• Material for this task
************
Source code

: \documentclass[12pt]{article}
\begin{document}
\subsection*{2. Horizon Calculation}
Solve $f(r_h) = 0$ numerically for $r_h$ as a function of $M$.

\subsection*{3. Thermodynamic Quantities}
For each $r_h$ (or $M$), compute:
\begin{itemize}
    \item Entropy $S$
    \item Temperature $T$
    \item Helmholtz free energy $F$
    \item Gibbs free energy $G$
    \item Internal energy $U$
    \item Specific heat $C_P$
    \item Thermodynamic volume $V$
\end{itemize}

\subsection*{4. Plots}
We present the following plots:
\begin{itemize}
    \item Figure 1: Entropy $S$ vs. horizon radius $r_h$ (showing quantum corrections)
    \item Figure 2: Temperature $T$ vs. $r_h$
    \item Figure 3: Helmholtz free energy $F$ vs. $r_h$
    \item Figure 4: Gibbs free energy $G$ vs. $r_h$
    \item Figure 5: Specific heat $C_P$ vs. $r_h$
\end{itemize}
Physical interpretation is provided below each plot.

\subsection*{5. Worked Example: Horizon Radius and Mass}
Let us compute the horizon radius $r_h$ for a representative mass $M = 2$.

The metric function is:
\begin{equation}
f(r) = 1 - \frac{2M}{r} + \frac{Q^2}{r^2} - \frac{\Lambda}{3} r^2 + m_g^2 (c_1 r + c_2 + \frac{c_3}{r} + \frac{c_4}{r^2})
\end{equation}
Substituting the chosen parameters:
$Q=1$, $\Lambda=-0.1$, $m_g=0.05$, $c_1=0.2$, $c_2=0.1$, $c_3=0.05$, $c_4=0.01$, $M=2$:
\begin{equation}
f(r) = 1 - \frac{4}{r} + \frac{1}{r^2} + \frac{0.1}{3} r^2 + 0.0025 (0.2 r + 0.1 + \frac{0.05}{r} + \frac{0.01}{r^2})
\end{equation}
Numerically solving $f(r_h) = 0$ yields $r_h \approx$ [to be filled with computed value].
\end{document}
************
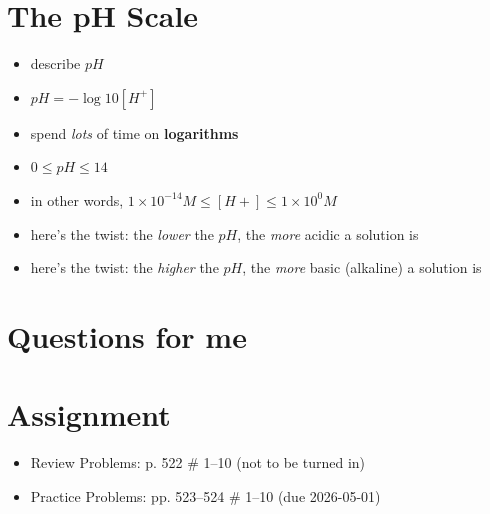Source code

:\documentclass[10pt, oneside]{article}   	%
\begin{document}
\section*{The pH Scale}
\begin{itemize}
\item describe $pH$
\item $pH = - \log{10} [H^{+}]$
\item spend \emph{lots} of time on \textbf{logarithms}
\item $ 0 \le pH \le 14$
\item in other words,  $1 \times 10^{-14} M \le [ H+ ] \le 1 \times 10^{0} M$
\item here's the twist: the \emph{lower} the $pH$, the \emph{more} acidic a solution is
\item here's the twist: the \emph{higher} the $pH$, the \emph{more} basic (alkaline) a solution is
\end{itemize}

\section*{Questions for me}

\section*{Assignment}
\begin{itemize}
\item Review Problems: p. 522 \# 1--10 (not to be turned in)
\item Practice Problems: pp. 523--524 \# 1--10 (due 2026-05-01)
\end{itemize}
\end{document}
************
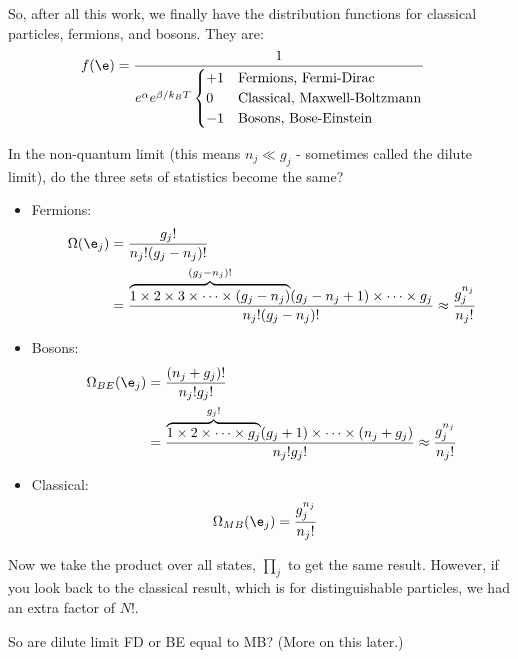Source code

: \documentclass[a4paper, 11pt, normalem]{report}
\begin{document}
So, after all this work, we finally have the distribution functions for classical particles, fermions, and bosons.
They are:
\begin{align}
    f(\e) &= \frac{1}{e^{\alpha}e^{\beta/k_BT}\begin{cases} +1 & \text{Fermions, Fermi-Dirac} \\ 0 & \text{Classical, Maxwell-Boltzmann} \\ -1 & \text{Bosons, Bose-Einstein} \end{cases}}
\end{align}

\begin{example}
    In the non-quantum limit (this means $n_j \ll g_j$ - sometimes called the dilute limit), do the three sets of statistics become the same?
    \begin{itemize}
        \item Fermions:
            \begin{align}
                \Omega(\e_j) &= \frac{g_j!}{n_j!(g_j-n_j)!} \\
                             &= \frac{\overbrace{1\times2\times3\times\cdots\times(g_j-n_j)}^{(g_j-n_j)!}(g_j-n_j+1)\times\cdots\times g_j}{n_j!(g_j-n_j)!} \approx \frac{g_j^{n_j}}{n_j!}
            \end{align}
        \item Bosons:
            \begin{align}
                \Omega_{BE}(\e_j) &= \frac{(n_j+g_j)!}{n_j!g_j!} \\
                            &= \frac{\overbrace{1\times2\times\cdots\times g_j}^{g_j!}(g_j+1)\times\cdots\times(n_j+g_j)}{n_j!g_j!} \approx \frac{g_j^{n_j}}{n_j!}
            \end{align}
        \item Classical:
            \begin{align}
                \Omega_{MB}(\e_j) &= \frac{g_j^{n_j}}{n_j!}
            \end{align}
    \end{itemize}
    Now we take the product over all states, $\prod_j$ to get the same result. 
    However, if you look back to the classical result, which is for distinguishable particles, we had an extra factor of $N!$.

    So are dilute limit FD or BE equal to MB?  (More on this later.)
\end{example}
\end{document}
************
• Exercise directions
Every line in the listing that holds the string "free" should be copied out.

• Answer section
    \item Helmholtz free energy $F$
    \item Gibbs free energy $G$
    \item Figure 3: Helmholtz free energy $F$ vs. $r_h$
    \item Figure 4: Gibbs free energy $G$ vs. $r_h$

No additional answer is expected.